To articulate our strategy, we developed an intended outcome statement — a brief statement that expresses clearly our goal:
Creative Commons will, within 3-5 years, foster a vibrant, usable, and collaborative global commons, powered by an engaged community of creators, curators, and users of content, knowledge, and data. We will do so by focusing in three intermediate outcomes: discovery, collaboration, and advocacy.
That could mean a lot of things, and the hardest part of any strategy is deciding which things you’re not going to do. Saying no is much harder than saying yes. CC will focus our strategy in three specific areas: Discovery, collaboration, and advocacy.
Discovery is about creating a more vibrant and usable commons, both on the platforms where open content is hosted, and also for those works that are individually hosted on creators’ websites. It is also about telling a compelling story of open collaboration, and demonstrating its value to the world so that others will join the movement. Search, curation, meta-tagging, content analytics, one-click attribution are all examples of areas where improved discovery would support creators that use the commons.
To do this work, CC will need to establish a small developer team. We work in the open, and can draw on the open source community, but to do that we need the capacity to develop our own prototypes and tools, maintain our services to licensors, and work with contributors. We’ll also strengthen our communications team to tell the story of the commons, our partners, and our community — watch for an announcement on that soon.
Collaboration is about helping creators across sectors, disciplines, and geographies, to work together to share open content and create new works. CC’s role is to facilitate greater cooperation and engagement in the commons, realizing the unique benefits of open across many of the communities that rely on open content.
To do this work, CC will play an active role in developing and facilitating solutions for cooperation and engagement in communities like OER or open access. Solutions which will often then scale up to other communities — imagine helping to build more effective search for open educational resources, or The List, a mobile app that allows users to request images and others to submit them with a CC BY license to a public archive, as simple ways to facilitate collaboration that can scale up across multiple communities. CC will assign staff to develop partnerships with platforms and creative communities that create and remix content, and help improve the experience of sharing and working in a public commons.

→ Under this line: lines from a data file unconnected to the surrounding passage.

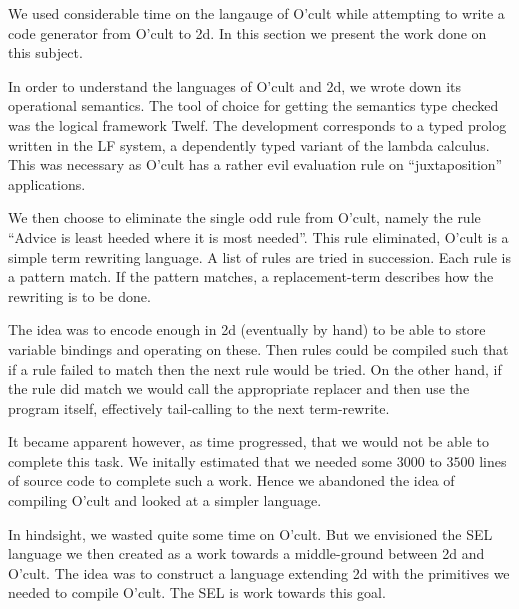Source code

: 
We used considerable time on the langauge of O'cult while attempting
to write a code generator from O'cult to 2d. In this section we
present the work done on this subject.

In order to understand the languages of O'cult and 2d, we wrote down
its operational semantics. The tool of choice for getting the
semantics type checked was the logical framework Twelf. The
development corresponds to a typed prolog written in the LF system, a
dependently typed variant of the lambda calculus. This was necessary
as O'cult has a rather evil evaluation rule on ``juxtaposition''
applications.

We then choose to eliminate the single odd rule from O'cult, namely
the rule ``Advice is least heeded where it is most needed''. This rule
eliminated, O'cult is a simple term rewriting language. A list of
rules are tried in succession. Each rule is a pattern match. If the
pattern matches, a replacement-term describes how the rewriting is to
be done.

The idea was to encode enough in 2d (eventually by hand) to be able to
store variable bindings and operating on these. Then rules could be
compiled such that if a rule failed to match then the next rule would
be tried. On the other hand, if the rule did match we would call the
appropriate replacer and then use the program itself, effectively
tail-calling to the next term-rewrite.

It became apparent however, as time progressed, that we would not be
able to complete this task. We initally estimated that we needed some
$3000$ to $3500$ lines of source code to complete such a work. Hence
we abandoned the idea of compiling O'cult and looked at a simpler
language.

In hindsight, we wasted quite some time on O'cult. But we envisioned
the SEL language we then created as a work towards a middle-ground
between 2d and O'cult. The idea was to construct a language extending
2d with the primitives we needed to compile O'cult. The SEL is work
towards this goal.

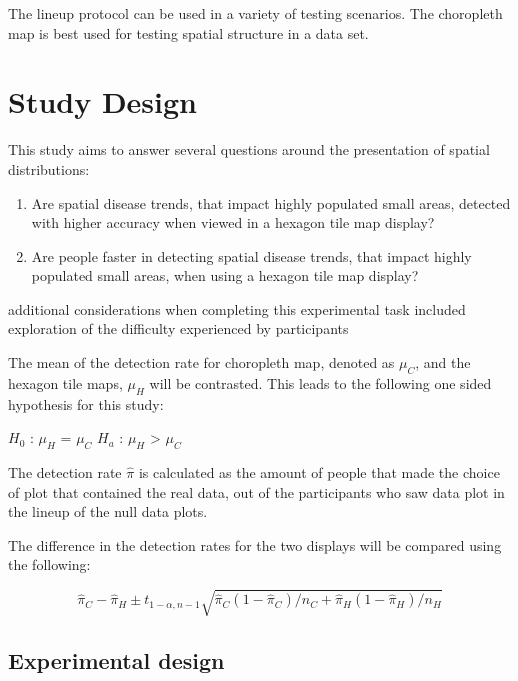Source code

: \documentclass[conference,final,]{IEEEtran}
\begin{document}
The lineup protocol can be used in a variety of testing scenarios. The
choropleth map is best used for testing spatial structure in a data set.

\hypertarget{study-design}{%
\section{Study Design}\label{study-design}}

This study aims to answer several questions around the presentation of
spatial distributions:

\begin{enumerate}
\def\labelenumi{\arabic{enumi}.}
\item
  Are spatial disease trends, that impact highly populated small areas,
  detected with higher accuracy when viewed in a hexagon tile map
  display?
\item
  Are people faster in detecting spatial disease trends, that impact
  highly populated small areas, when using a hexagon tile map display?
\end{enumerate}

additional considerations when completing this experimental task
included exploration of the difficulty experienced by participants

The mean of the detection rate for choropleth map, denoted as \(\mu_C\),
and the hexagon tile maps, \(\mu_H\) will be contrasted. This leads to
the following one sided hypothesis for this study:

\(H_0\) : \(\mu_H\) = \(\mu_C\) \(H_a\) : \(\mu_H\) \textgreater{}
\(\mu_C\)

The detection rate \(\hat\pi\) is calculated as the amount of people
that made the choice of plot that contained the real data, out of the
participants who saw data plot in the lineup of the null data plots.

The difference in the detection rates for the two displays will be
compared using the following:

\[ \hat\pi_C - \hat\pi_H \pm t_{1-\alpha,n-1}\sqrt{\hat\pi_C(1-\hat\pi_C)/n_C + \hat\pi_H(1-\hat\pi_H)/n_H} \]

\hypertarget{experimental-design}{%
\subsection{Experimental design}\label{experimental-design}}
\end{document}
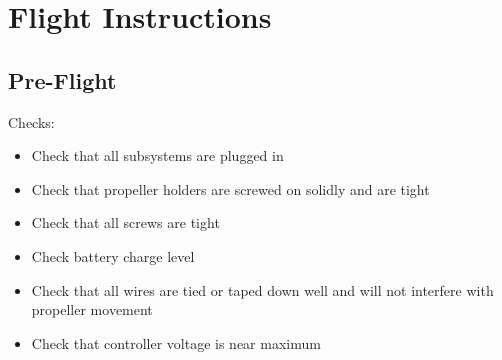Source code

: \documentclass{article}
\begin{document}
\section{Flight Instructions}
\subsection{Pre-Flight}
Checks:
\begin{itemize}
\item Check that all subsystems are plugged in
\item Check that propeller holders are screwed on solidly and are tight
\item Check that all screws are tight
\item Check battery charge level
\item Check that all wires are tied or taped down well and will not interfere with propeller movement
\item Check that controller voltage is near maximum
\end{itemize}
\end{document}
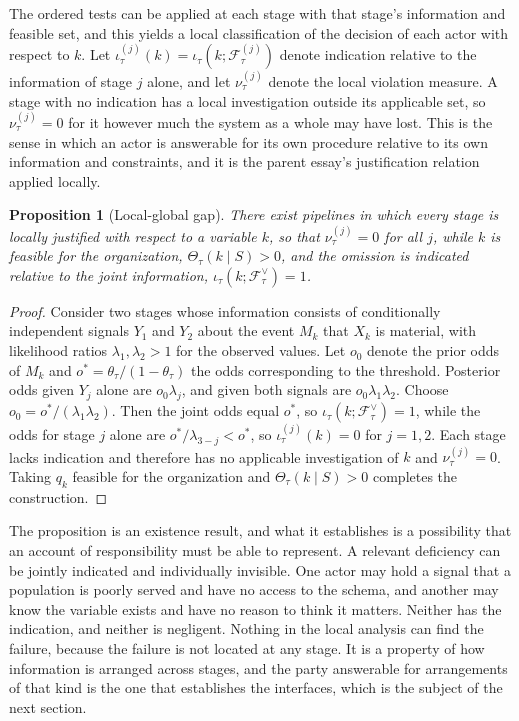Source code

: \documentclass[11pt]{article}
\newcommand{\F}{\mathcal F}
\newcommand{\Th}{\Theta}
\theoremstyle{plain}
\newtheorem{proposition}{Proposition}
\theoremstyle{definition}
\begin{document}
The ordered tests can be applied at each stage with that stage's information and feasible set, and this yields a local classification of the decision of each actor with respect to $k$. Let $\iota^{(j)}_\tau(k)=\iota_\tau(k;\F^{(j)}_\tau)$ denote indication relative to the information of stage $j$ alone, and let $\nu^{(j)}_\tau$ denote the local violation measure. A stage with no indication has a local investigation outside its applicable set, so $\nu^{(j)}_\tau=0$ for it however much the system as a whole may have lost. This is the sense in which an actor is answerable for its own procedure relative to its own information and constraints, and it is the parent essay's justification relation applied locally.

\begin{proposition}[Local-global gap]\label{prop:gap}
There exist pipelines in which every stage is locally justified with respect to a variable $k$, so that $\nu^{(j)}_\tau=0$ for all $j$, while $k$ is feasible for the organization, $\Th_\tau(k\mid S)>0$, and the omission is indicated relative to the joint information, $\iota_\tau(k;\F^{\vee}_\tau)=1$.
\end{proposition}

\begin{proof}
Consider two stages whose information consists of conditionally independent signals $Y_1$ and $Y_2$ about the event $M_k$ that $X_k$ is material, with likelihood ratios $\lambda_1,\lambda_2>1$ for the observed values. Let $o_0$ denote the prior odds of $M_k$ and $o^{*}=\theta_\tau/(1-\theta_\tau)$ the odds corresponding to the threshold. Posterior odds given $Y_j$ alone are $o_0\lambda_j$, and given both signals are $o_0\lambda_1\lambda_2$. Choose $o_0=o^{*}/(\lambda_1\lambda_2)$. Then the joint odds equal $o^{*}$, so $\iota_\tau(k;\F^{\vee}_\tau)=1$, while the odds for stage $j$ alone are $o^{*}/\lambda_{3-j}<o^{*}$, so $\iota^{(j)}_\tau(k)=0$ for $j=1,2$. Each stage lacks indication and therefore has no applicable investigation of $k$ and $\nu^{(j)}_\tau=0$. Taking $q_k$ feasible for the organization and $\Th_\tau(k\mid S)>0$ completes the construction.
\end{proof}

The proposition is an existence result, and what it establishes is a possibility that an account of responsibility must be able to represent. A relevant deficiency can be jointly indicated and individually invisible. One actor may hold a signal that a population is poorly served and have no access to the schema, and another may know the variable exists and have no reason to think it matters. Neither has the indication, and neither is negligent. Nothing in the local analysis can find the failure, because the failure is not located at any stage. It is a property of how information is arranged across stages, and the party answerable for arrangements of that kind is the one that establishes the interfaces, which is the subject of the next section.
\end{document}
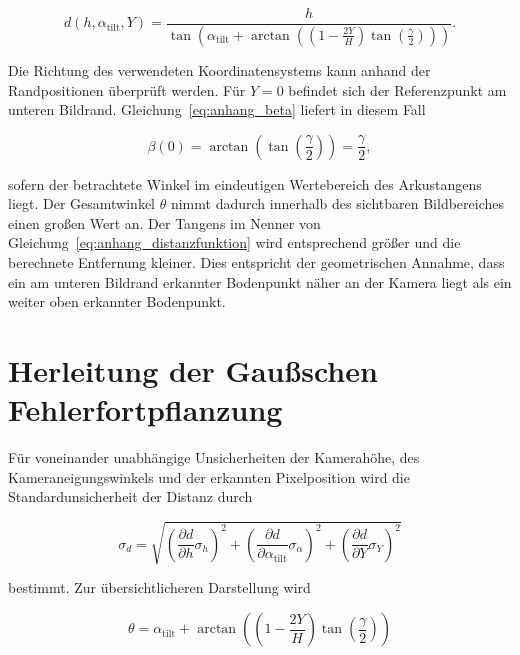 \begin{equation} 
    d(h,\alpha_{\mathrm{tilt}},Y) = \frac{h}{ \tan\left( \alpha_{\mathrm{tilt}} + \arctan\left( \left(1-\frac{2Y}{H}\right) \tan\left(\frac{\gamma}{2}\right) \right) \right) }. 
    \label{eq:anhang_distanzfunktion} 
\end{equation} 

Die Richtung des verwendeten Koordinatensystems kann anhand der Randpositionen überprüft werden. Für \(Y=0\) befindet sich der Referenzpunkt am unteren Bildrand. Gleichung~\ref{eq:anhang_beta} liefert in diesem Fall 

\begin{equation} 
    \beta(0) = \arctan\left( \tan\left(\frac{\gamma}{2}\right) \right) = \frac{\gamma}{2}, 
    \label{eq:anhang_randpruefung} 
\end{equation} 

sofern der betrachtete Winkel im eindeutigen Wertebereich des Arkustangens liegt. Der Gesamtwinkel \(\theta\) nimmt dadurch innerhalb des sichtbaren Bildbereiches einen großen Wert an. Der Tangens im Nenner von Gleichung~\ref{eq:anhang_distanzfunktion} wird entsprechend größer und die berechnete Entfernung kleiner. Dies entspricht der geometrischen Annahme, dass ein am unteren Bildrand erkannter Bodenpunkt näher an der Kamera liegt als ein weiter oben erkannter Bodenpunkt. 

\section{Herleitung der Gaußschen Fehlerfortpflanzung} 
\label{app:herleitung_fehlerfortpflanzung} 

Für voneinander unabhängige Unsicherheiten der Kamerahöhe, des Kameraneigungswinkels und der erkannten Pixelposition wird die Standardunsicherheit der Distanz durch 

\begin{equation} 
    \sigma_d = \sqrt{ \left( \frac{\partial d}{\partial h}\sigma_h \right)^2 + \left( \frac{\partial d}{\partial \alpha_{\mathrm{tilt}}} \sigma_{\alpha} \right)^2 + \left( \frac{\partial d}{\partial Y}\sigma_Y \right)^2 } 
    \label{eq:anhang_gauss} 
\end{equation} 

bestimmt\cite{Marti2010Fehlerrechnung}. Zur übersichtlicheren Darstellung wird 

\begin{equation} 
    \theta = \alpha_{\mathrm{tilt}} + \arctan\left( \left(1-\frac{2Y}{H}\right) \tan\left(\frac{\gamma}{2}\right) \right) 
    \label{eq:anhang_theta_fehler} 
\end{equation}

Advocacy is about CC’s vital role in advocacy and policymaking. Creative Commons has a powerful and respected role in pushing for positive reforms. We are frequently called upon to lend our voice to important open policy debates, and to explain the impacts for the public good of particular policies, while identifying areas where new or existing policy impacts the ability of users to apply or rely upon CC licenses. However, the fight for copyright reform is a global one, and will only be won if we activate the power of many interconnected global communities.
To do this work, CC will focus on strengthening and supporting the global affiliate network — chapters in over 85 countries comprised of some of the world’s leading experts and advocates in open content and knowledge. At our most recent summit in Seoul, South Korea, the energy and excitement from the network was inspiring — but we have to ensure that energy turns into action, and there’s an urgent need to create a global network strategy to connect it all together. CC may not have the capacity or expertise to manage dozens of copyright reform campaigns globally, but the CC affiliate network does, if properly supported and engaged. With a strong team in place, micro-grants for local projects, and better infrastructure, CC will put collaboration at the centre of our approach, as we have been successful at supporting and collaborating with connected communities that advocate for policies that strengthen the commons, like the Open Policy Network and Communia.
This is where you come in
What’s next? We’re now developing program implementation plans, including consultation with the CC global affiliate network and key partners. We expect that work to be complete by the end of February.
We want to hear from you about how we can truly light up the global commons. This will be a transformative change for Creative Commons — a new direction that is more focused and will have even greater impact. We don’t have all the answers, and we can’t do it alone. I hope you’ll join us as we shape the projects and programs that will bring this strategy to life.